“RISE like lions after slumber” — not a newspaper headline after last weekend’s sporting achievements, but Shelley’s appeal to the English democratic spirit in the wake of the Peterloo Massacre. In The Masque of Anarchy (Radio 3, Sunday), the full poem was read expertly by Maxine Peake with appropriate anger, tenderness, and bravado. Here are lines which must surely stir the hearts of any English communitarian: “Ye are many, they are few!”, and for ever mark the Establishment with the number of the beast, as the apocalyptic figure of Anarchy rides in, bearing the motto, “I am God, and King, and Law.”
Shelley was, at the time of Peterloo, many hundreds of miles away in Italy, living the life of a self-abusive Romantic poet; and his “Masque”, for all its thundering rhetoric, is of marginal interest as a historical document. So, the director Sarah Frankcom’s strategy of balancing Shelley with eyewitness accounts of the massacre was a sensible one: to ground the poetic outrage with the vivid and largely unsentimental words of Samuel and Jemima Bamford. These, and the inclusion of contemporary ballads, gave this production a texture which Shelley voiced by a celebrity actor could not achieve; and the result was a powerful hour’s-worth of radio.
While the anniversary of Peterloo will resonate with only the more historically sensitive of listeners, few will be entirely unmoved by the programming marking the 50th anniversary of the first Moon landing. On Sunday, the World Service documentary 13 Minutes to the Moon reached its nail-biting climax: with fuel running out and the planned landing spot missed by miles, the crew are negotiating the final minutes of the descent. The cross-cutting of commentary and archive is here expertly done, and Hans Zimmer’s score provides an aural backdrop which is at the same time static and anticipatory. You will have heard the story before; but never told with such finesse.
By contrast, The First Man on the Moon and How They Done It (Radio 4, Saturday) tells the story in the trademark cack-handed style honed by the National Theatre of Brent.
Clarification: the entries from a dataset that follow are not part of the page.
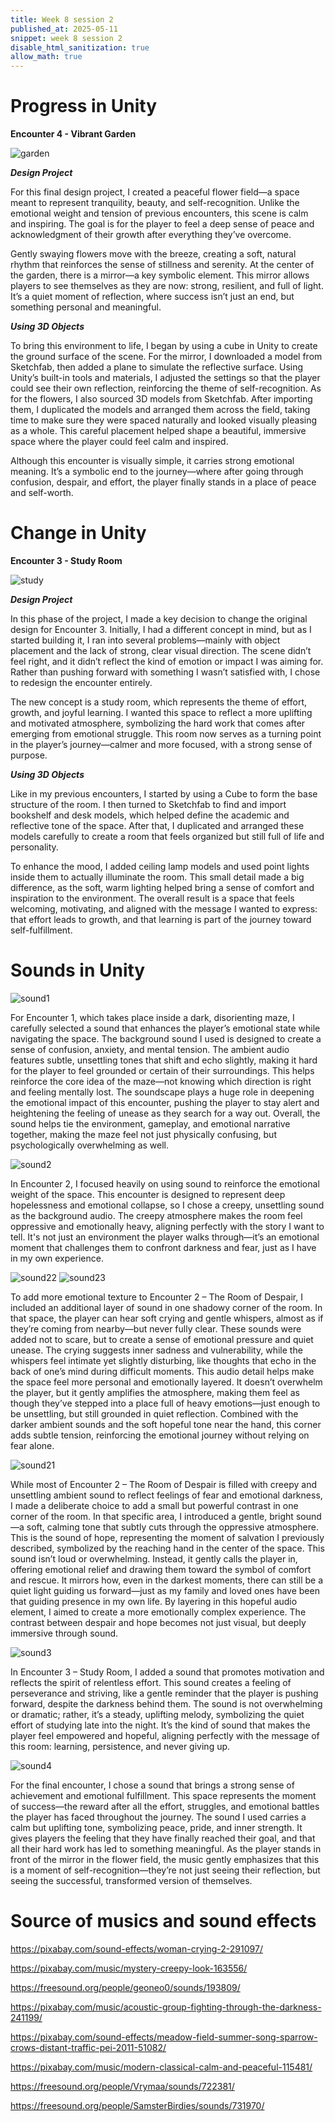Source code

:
 ```yaml
---
title: Week 8 session 2
published_at: 2025-05-11
snippet: week 8 session 2
disable_html_sanitization: true
allow_math: true
---
```

# Progress in Unity
**Encounter 4 - Vibrant Garden**

![garden](garden.png)

***Design Project***

For this final design project, I created a peaceful flower field—a space meant to represent tranquility, beauty, and self-recognition. Unlike the emotional weight and tension of previous encounters, this scene is calm and inspiring. The goal is for the player to feel a deep sense of peace and acknowledgment of their growth after everything they’ve overcome.

Gently swaying flowers move with the breeze, creating a soft, natural rhythm that reinforces the sense of stillness and serenity. At the center of the garden, there is a mirror—a key symbolic element. This mirror allows players to see themselves as they are now: strong, resilient, and full of light. It’s a quiet moment of reflection, where success isn’t just an end, but something personal and meaningful.

***Using 3D Objects***

To bring this environment to life, I began by using a cube in Unity to create the ground surface of the scene. For the mirror, I downloaded a model from Sketchfab, then added a plane to simulate the reflective surface. Using Unity’s built-in tools and materials, I adjusted the settings so that the player could see their own reflection, reinforcing the theme of self-recognition. As for the flowers, I also sourced 3D models from Sketchfab. After importing them, I duplicated the models and arranged them across the field, taking time to make sure they were spaced naturally and looked visually pleasing as a whole. This careful placement helped shape a beautiful, immersive space where the player could feel calm and inspired.

Although this encounter is visually simple, it carries strong emotional meaning. It’s a symbolic end to the journey—where after going through confusion, despair, and effort, the player finally stands in a place of peace and self-worth.

# Change in Unity

**Encounter 3 - Study Room**

![study](study.png)

***Design Project***

In this phase of the project, I made a key decision to change the original design for Encounter 3. Initially, I had a different concept in mind, but as I started building it, I ran into several problems—mainly with object placement and the lack of strong, clear visual direction. The scene didn’t feel right, and it didn’t reflect the kind of emotion or impact I was aiming for. Rather than pushing forward with something I wasn’t satisfied with, I chose to redesign the encounter entirely.

The new concept is a study room, which represents the theme of effort, growth, and joyful learning. I wanted this space to reflect a more uplifting and motivated atmosphere, symbolizing the hard work that comes after emerging from emotional struggle. This room now serves as a turning point in the player’s journey—calmer and more focused, with a strong sense of purpose.

***Using 3D Objects***

Like in my previous encounters, I started by using a Cube to form the base structure of the room. I then turned to Sketchfab to find and import bookshelf and desk models, which helped define the academic and reflective tone of the space. After that, I duplicated and arranged these models carefully to create a room that feels organized but still full of life and personality.

To enhance the mood, I added ceiling lamp models and used point lights inside them to actually illuminate the room. This small detail made a big difference, as the soft, warm lighting helped bring a sense of comfort and inspiration to the environment. The overall result is a space that feels welcoming, motivating, and aligned with the message I wanted to express: that effort leads to growth, and that learning is part of the journey toward self-fulfillment.

# Sounds in Unity
![sound1](sound1.png)

For Encounter 1, which takes place inside a dark, disorienting maze, I carefully selected a sound that enhances the player’s emotional state while navigating the space. The background sound I used is designed to create a sense of confusion, anxiety, and mental tension. The ambient audio features subtle, unsettling tones that shift and echo slightly, making it hard for the player to feel grounded or certain of their surroundings. This helps reinforce the core idea of the maze—not knowing which direction is right and feeling mentally lost. The soundscape plays a huge role in deepening the emotional impact of this encounter, pushing the player to stay alert and heightening the feeling of unease as they search for a way out. Overall, the sound helps tie the environment, gameplay, and emotional narrative together, making the maze feel not just physically confusing, but psychologically overwhelming as well.

![sound2](sound2.png)

In Encounter 2, I focused heavily on using sound to reinforce the emotional weight of the space. This encounter is designed to represent deep hopelessness and emotional collapse, so I chose a creepy, unsettling sound as the background audio. The creepy atmosphere makes the room feel oppressive and emotionally heavy, aligning perfectly with the story I want to tell. It's not just an environment the player walks through—it’s an emotional moment that challenges them to confront darkness and fear, just as I have in my own experience.

![sound22](sound22.png) ![sound23](sound23.png) 

To add more emotional texture to Encounter 2 – The Room of Despair, I included an additional layer of sound in one shadowy corner of the room. In that space, the player can hear soft crying and gentle whispers, almost as if they’re coming from nearby—but never fully clear. These sounds were added not to scare, but to create a sense of emotional pressure and quiet unease. The crying suggests inner sadness and vulnerability, while the whispers feel intimate yet slightly disturbing, like thoughts that echo in the back of one’s mind during difficult moments. This audio detail helps make the space feel more personal and emotionally layered. It doesn’t overwhelm the player, but it gently amplifies the atmosphere, making them feel as though they’ve stepped into a place full of heavy emotions—just enough to be unsettling, but still grounded in quiet reflection. Combined with the darker ambient sounds and the soft hopeful tone near the hand, this corner adds subtle tension, reinforcing the emotional journey without relying on fear alone.

![sound21](sound21.png)
 
 While most of Encounter 2 – The Room of Despair is filled with creepy and unsettling ambient sound to reflect feelings of fear and emotional darkness, I made a deliberate choice to add a small but powerful contrast in one corner of the room. In that specific area, I introduced a gentle, bright sound—a soft, calming tone that subtly cuts through the oppressive atmosphere. This is the sound of hope, representing the moment of salvation I previously described, symbolized by the reaching hand in the center of the space. This sound isn’t loud or overwhelming. Instead, it gently calls the player in, offering emotional relief and drawing them toward the symbol of comfort and rescue. It mirrors how, even in the darkest moments, there can still be a quiet light guiding us forward—just as my family and loved ones have been that guiding presence in my own life. By layering in this hopeful audio element, I aimed to create a more emotionally complex experience. The contrast between despair and hope becomes not just visual, but deeply immersive through sound.

![sound3](sound3.png)

In Encounter 3 – Study Room, I added a sound that promotes motivation and reflects the spirit of relentless effort. This sound creates a feeling of perseverance and striving, like a gentle reminder that the player is pushing forward, despite the darkness behind them. The sound is not overwhelming or dramatic; rather, it’s a steady, uplifting melody, symbolizing the quiet effort of studying late into the night. It’s the kind of sound that makes the player feel empowered and hopeful, aligning perfectly with the message of this room: learning, persistence, and never giving up.

![sound4](sound4.png)

For the final encounter, I chose a sound that brings a strong sense of achievement and emotional fulfillment. This space represents the moment of success—the reward after all the effort, struggles, and emotional battles the player has faced throughout the journey. The sound I used carries a calm but uplifting tone, symbolizing peace, pride, and inner strength. It gives players the feeling that they have finally reached their goal, and that all their hard work has led to something meaningful. As the player stands in front of the mirror in the flower field, the music gently emphasizes that this is a moment of self-recognition—they’re not just seeing their reflection, but seeing the successful, transformed version of themselves.
 
# Source of musics and sound effects

https://pixabay.com/sound-effects/woman-crying-2-291097/

https://pixabay.com/music/mystery-creepy-look-163556/

https://freesound.org/people/geoneo0/sounds/193809/

https://pixabay.com/music/acoustic-group-fighting-through-the-darkness-241199/

https://pixabay.com/sound-effects/meadow-field-summer-song-sparrow-crows-distant-traffic-pei-2011-51082/

https://pixabay.com/music/modern-classical-calm-and-peaceful-115481/

https://freesound.org/people/Vrymaa/sounds/722381/

https://freesound.org/people/SamsterBirdies/sounds/731970/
All the parts are played by Desmond Olivier Dingle and Raymond Box, and much of the humour derives from the duo’s utter failure of literary imagination when confronted with momentous events, or when famous people talk to one another.
Thus, Buzz Aldrin is recruited by Neil Armstrong into the team by telephone: “Would you care to join me in the Moon landings?”, and Richard Nixon, sitting in his Oval Office drinking Ovaltine, confides in Henry Kissinger: “We’ve got to stop the people looking at our shenanigans.” It is the “shenanigans” of the Nixon administration, however, that also provide the one moment of dark irony in this otherwise wonderfully sunny piece.
The sporting dramas over the weekend left the professionals floundering in the face of what Dingle might have described as “maybe the most amazing games in the entire history of the universe — ever”.